Medizinische Zoologie und Parasitologie am Schweizerischen Tropeninstitut

Die medizinische Zoologie war über lange Jahre das Hauptbetätigungsfeld des Schweizerischen Tropeninsituts. Dies hatte vor allem mit dem wissenschaftlichen Hintergrund Rudolf Geigys  zu tun.


Geigy wurde 1902 in eine reiche Basler Industriellenfamilie hineingeboren. Entgegen der Wünsche seines Vaters, des Chemikers Johann Rudolf Geigy-Schlumberger, und entgegen althergebrachter städtischer Tradition opferte er eine sichere unternehmerische Karriere in der J. R. Geigy AG zugunsten eines Studiums der Zoologie, das er 1931 mit einer Dissertation beim Entwicklungsphysiologen Emile Guyénot in Genf abschloss.
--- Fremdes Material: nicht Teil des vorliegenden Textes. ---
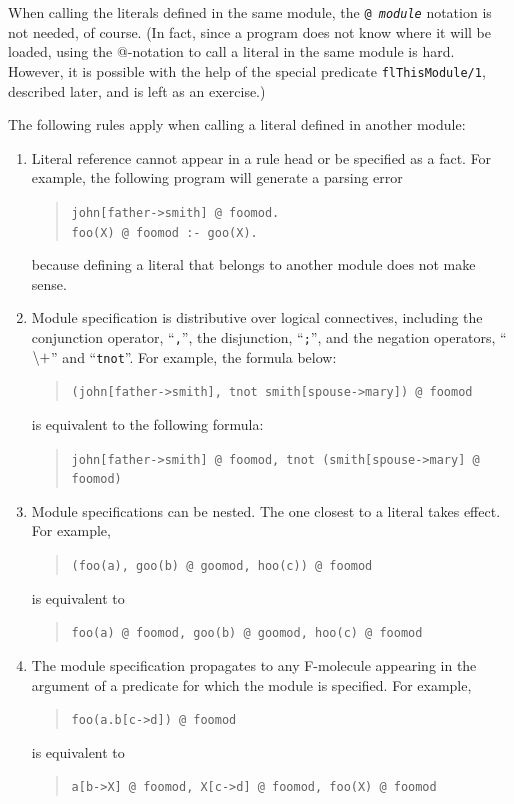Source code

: \documentclass[11pt]{article}
\newcommand{\NAF}{{$\tt\backslash +$}\xspace}
\begin{document}
When calling the literals defined in the same module, the {\tt @{\it
    module}} notation is not needed, of course. (In fact, since a program
does not know where it will be loaded, using the @-notation to call a
literal in the same module is hard. However, it is possible with the help
of the special predicate {\tt flThisModule/1}, described later, and is left
as an exercise.)

The following rules apply when calling a literal defined in another module:
\begin{enumerate}
\item Literal reference cannot appear in a rule head or be specified as
  a fact. For example, the following program will generate
  a parsing error
  \begin{quote}
    \verb|john[father->smith] @ foomod.| \\
    \verb|foo(X) @ foomod :- goo(X).|
  \end{quote}
  because defining a literal that belongs to another module does not make
  sense.
  
\item Module specification is distributive over logical connectives,
  including the conjunction operator, ``\verb|,|'', the disjunction,
  ``\verb|;|'', and the negation operators, ``\NAF'' and
  ``\verb|tnot|''. For example, the formula below:
  \begin{quote}
    \verb|(john[father->smith], tnot smith[spouse->mary]) @ foomod|
  \end{quote}
  is equivalent to the following formula:
  \begin{quote}
    \verb|john[father->smith] @ foomod, tnot (smith[spouse->mary] @ foomod)|
  \end{quote}

\item Module specifications can be nested. The one closest to a literal
  takes effect. For example,
  \begin{quote}
    \verb|(foo(a), goo(b) @ goomod, hoo(c)) @ foomod|
  \end{quote}
  is equivalent to
  \begin{quote}
    \verb|foo(a) @ foomod, goo(b) @ goomod, hoo(c) @ foomod|
  \end{quote}
  
\item The module specification propagates to any F-molecule appearing
  in the argument of a predicate for which the module is
  specified. For example,
  \begin{quote}
    \verb|foo(a.b[c->d]) @ foomod|
  \end{quote}
  is equivalent to
  \begin{quote}
    \verb|a[b->X] @ foomod, X[c->d] @ foomod, foo(X) @ foomod|
  \end{quote}
  

\end{enumerate}
\end{document}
Geigy war nach seiner Rückkehr nach Basel Assistent an der Zoologischen Anstalt in Basel, der seit 1933 der Zoologe Adolf Portmann vorstand. 1938 wurde Geigy zum ausserordentlichen Professor der Universität Basel ernannt, 1953 wurde ihm Titel und Rechte eines ordentlichen Professors verliehen und 1962 war Geigy Rektor der Universität.
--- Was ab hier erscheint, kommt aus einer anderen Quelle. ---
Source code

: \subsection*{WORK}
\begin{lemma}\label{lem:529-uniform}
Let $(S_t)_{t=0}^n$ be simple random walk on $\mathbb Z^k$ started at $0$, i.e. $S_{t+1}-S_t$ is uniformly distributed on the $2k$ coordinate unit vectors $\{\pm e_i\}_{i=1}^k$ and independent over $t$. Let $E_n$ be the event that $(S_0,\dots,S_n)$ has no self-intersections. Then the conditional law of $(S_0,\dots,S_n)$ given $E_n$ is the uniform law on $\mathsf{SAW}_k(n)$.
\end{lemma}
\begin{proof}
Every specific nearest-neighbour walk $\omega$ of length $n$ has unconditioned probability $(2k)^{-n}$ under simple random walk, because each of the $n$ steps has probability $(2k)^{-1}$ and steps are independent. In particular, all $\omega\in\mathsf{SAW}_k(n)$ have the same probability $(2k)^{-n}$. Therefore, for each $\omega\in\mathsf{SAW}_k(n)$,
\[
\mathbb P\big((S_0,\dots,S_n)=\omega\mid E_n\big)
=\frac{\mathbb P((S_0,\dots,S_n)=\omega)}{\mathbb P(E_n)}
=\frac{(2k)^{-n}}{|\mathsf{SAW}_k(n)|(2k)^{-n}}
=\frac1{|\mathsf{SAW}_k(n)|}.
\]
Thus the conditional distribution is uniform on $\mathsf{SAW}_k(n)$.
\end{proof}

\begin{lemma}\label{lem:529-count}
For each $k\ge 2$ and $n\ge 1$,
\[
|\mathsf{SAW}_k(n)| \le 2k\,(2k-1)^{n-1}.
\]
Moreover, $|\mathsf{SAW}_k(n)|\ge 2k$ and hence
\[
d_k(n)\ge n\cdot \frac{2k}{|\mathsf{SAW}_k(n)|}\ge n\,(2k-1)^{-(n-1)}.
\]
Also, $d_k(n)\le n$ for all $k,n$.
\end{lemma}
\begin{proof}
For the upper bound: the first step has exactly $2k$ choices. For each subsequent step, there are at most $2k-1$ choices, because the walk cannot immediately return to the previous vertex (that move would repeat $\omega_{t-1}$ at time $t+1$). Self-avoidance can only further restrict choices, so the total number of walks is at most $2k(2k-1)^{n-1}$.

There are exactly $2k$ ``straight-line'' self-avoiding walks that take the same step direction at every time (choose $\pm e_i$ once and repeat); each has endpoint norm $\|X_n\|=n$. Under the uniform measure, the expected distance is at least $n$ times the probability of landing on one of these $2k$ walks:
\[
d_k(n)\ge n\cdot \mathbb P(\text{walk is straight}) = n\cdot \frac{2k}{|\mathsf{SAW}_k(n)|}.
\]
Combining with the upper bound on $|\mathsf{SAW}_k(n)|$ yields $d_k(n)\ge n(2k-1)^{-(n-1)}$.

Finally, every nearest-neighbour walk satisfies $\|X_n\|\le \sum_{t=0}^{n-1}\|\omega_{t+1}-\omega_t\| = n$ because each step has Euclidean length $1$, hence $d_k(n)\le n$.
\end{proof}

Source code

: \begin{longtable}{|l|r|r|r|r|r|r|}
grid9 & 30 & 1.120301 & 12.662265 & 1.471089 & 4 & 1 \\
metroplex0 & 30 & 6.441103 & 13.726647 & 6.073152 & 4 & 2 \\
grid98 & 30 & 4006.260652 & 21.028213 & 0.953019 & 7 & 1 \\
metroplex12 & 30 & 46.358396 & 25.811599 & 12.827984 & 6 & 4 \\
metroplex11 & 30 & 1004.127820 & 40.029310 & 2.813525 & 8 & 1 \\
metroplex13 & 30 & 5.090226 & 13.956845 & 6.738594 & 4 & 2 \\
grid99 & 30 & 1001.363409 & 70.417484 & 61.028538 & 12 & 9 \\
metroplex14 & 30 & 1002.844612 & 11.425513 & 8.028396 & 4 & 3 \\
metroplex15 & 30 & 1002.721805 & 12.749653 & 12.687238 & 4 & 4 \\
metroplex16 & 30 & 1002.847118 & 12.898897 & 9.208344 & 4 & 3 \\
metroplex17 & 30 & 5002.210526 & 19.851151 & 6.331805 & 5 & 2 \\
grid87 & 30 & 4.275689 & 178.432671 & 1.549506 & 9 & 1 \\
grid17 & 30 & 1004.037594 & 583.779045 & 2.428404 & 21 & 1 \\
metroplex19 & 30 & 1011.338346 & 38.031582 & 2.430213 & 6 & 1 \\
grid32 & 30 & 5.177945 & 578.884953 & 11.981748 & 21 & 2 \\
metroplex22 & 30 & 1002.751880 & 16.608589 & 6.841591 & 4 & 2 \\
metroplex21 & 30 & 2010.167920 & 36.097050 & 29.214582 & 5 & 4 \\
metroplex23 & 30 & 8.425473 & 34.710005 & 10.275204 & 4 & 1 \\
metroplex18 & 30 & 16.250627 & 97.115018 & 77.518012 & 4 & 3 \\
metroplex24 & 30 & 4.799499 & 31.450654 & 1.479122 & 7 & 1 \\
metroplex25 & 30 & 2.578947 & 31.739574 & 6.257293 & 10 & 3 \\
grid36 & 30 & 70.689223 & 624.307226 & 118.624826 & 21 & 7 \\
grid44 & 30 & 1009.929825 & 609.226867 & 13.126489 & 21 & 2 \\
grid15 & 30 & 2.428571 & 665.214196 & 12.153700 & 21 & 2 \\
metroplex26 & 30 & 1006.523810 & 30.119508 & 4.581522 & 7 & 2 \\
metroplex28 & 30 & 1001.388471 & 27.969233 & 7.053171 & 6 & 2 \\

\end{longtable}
Geigys wissenschaftlicher Zugang zur Zoologie war ein grundsätzlich andere als derjenige Portmanns. Während sich letzterer dafür einsetzte, dass man nicht nur wie «Schatzgräber das Wertvollste in irgendeiner dunklen Tiefe wittern» sollte und sich auf eher philosophischem Wege dem Verhältnis von Tiergestalt und «Innerlichkeit» über die Anschauung näherte, hatte sich Geigy immer wieder als Schatzgräber versucht und sich mit Hilfe des Experiments ins Innerste der Organismen vorgewagt. Geigy arbeitete in der Tradition der Entwicklungsmechanik eines Wilhelm Roux, der das Experiment einst zum Königsweg wissenschaftlichen Forschens erhoben hatte. Nur mittels des Experiments liesse sich die Natur zwingen, auf die Fragen der Menschen eine befriedigende Antwort zu geben.
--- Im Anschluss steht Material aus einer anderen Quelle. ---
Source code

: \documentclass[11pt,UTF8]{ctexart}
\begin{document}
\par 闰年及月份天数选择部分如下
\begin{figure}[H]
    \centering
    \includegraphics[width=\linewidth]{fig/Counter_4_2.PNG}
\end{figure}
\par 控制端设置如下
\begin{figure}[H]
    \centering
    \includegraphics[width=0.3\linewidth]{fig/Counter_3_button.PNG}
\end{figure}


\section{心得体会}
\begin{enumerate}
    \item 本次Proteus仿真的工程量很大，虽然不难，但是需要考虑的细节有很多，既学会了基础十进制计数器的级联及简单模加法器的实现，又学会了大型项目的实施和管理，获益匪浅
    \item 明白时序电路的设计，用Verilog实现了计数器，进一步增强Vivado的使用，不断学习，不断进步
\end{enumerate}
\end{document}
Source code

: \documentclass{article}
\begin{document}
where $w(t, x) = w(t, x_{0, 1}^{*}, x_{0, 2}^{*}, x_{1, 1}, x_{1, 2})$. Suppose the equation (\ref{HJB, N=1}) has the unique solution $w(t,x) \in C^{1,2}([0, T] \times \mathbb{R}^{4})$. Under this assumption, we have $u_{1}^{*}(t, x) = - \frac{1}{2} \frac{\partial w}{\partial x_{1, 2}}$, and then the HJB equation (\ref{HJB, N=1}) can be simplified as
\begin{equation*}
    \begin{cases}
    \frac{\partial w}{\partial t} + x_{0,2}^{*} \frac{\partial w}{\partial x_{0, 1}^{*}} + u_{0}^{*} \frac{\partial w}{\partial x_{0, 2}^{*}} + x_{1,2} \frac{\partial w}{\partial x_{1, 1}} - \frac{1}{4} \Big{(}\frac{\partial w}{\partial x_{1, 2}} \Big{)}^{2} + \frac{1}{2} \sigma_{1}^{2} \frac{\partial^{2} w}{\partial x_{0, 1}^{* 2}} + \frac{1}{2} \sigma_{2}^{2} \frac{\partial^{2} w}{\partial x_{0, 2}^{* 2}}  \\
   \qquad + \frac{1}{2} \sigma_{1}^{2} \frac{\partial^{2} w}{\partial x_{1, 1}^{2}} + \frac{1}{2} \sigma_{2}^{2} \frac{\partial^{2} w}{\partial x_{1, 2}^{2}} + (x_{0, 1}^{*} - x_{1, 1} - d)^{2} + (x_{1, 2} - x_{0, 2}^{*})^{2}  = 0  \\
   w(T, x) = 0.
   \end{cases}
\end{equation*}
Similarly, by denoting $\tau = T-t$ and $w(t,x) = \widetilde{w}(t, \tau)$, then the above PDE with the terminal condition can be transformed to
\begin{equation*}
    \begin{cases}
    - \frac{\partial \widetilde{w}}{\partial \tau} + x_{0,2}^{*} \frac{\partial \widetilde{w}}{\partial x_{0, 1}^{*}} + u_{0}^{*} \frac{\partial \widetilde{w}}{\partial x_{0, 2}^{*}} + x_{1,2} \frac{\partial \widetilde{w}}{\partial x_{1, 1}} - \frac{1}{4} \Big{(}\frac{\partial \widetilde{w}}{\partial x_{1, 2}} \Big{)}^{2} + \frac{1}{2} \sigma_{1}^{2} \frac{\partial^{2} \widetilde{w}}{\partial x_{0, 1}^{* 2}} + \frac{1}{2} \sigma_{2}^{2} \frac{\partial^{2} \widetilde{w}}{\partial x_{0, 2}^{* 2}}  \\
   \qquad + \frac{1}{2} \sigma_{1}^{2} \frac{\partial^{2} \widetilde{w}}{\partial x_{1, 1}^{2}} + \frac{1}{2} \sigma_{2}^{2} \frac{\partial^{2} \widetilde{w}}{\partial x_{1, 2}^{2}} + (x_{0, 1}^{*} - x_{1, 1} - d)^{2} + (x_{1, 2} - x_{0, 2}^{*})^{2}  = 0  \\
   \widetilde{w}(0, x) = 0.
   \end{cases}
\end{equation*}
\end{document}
Diese Unterschiede zwischen Geigy und Portmann, zwischen einer «funktionalistischen» und einer «historischen» Biologie prägten insgesamt den biologischen Diskurs in der Schweiz der 1950er Jahre. Während die funktionalistische Biologie danach fragt, wie gewisse Eigenschaften vererbt werden oder wie ein Organismus physiologisch funktioniert, beschäftigt sich die historische Biologie eher mit den Fragen, warum neue Arten entstehen oder warum sich Ökosysteme verändern. Die Biologen in der Schweiz hatten sich vergleichsweise spät einer funktionalistischen Biologie zugewandt. Das hatte hauptsächlich damit zu tun, dass sie sich lange eher nach Deutschland ausrichteten und Fragestellungen, die insbesondere in der angelsächsischen Welt relevant wurden, vergleichsweise spät antizipierten. Dennoch sind gewisse regionale Unterschiede zu verzeichnen. So war die Romandie schon früher empfänglich für solche Fragestellungen, als man dies auch für die deutschsprachige Schweiz behaupten könnte.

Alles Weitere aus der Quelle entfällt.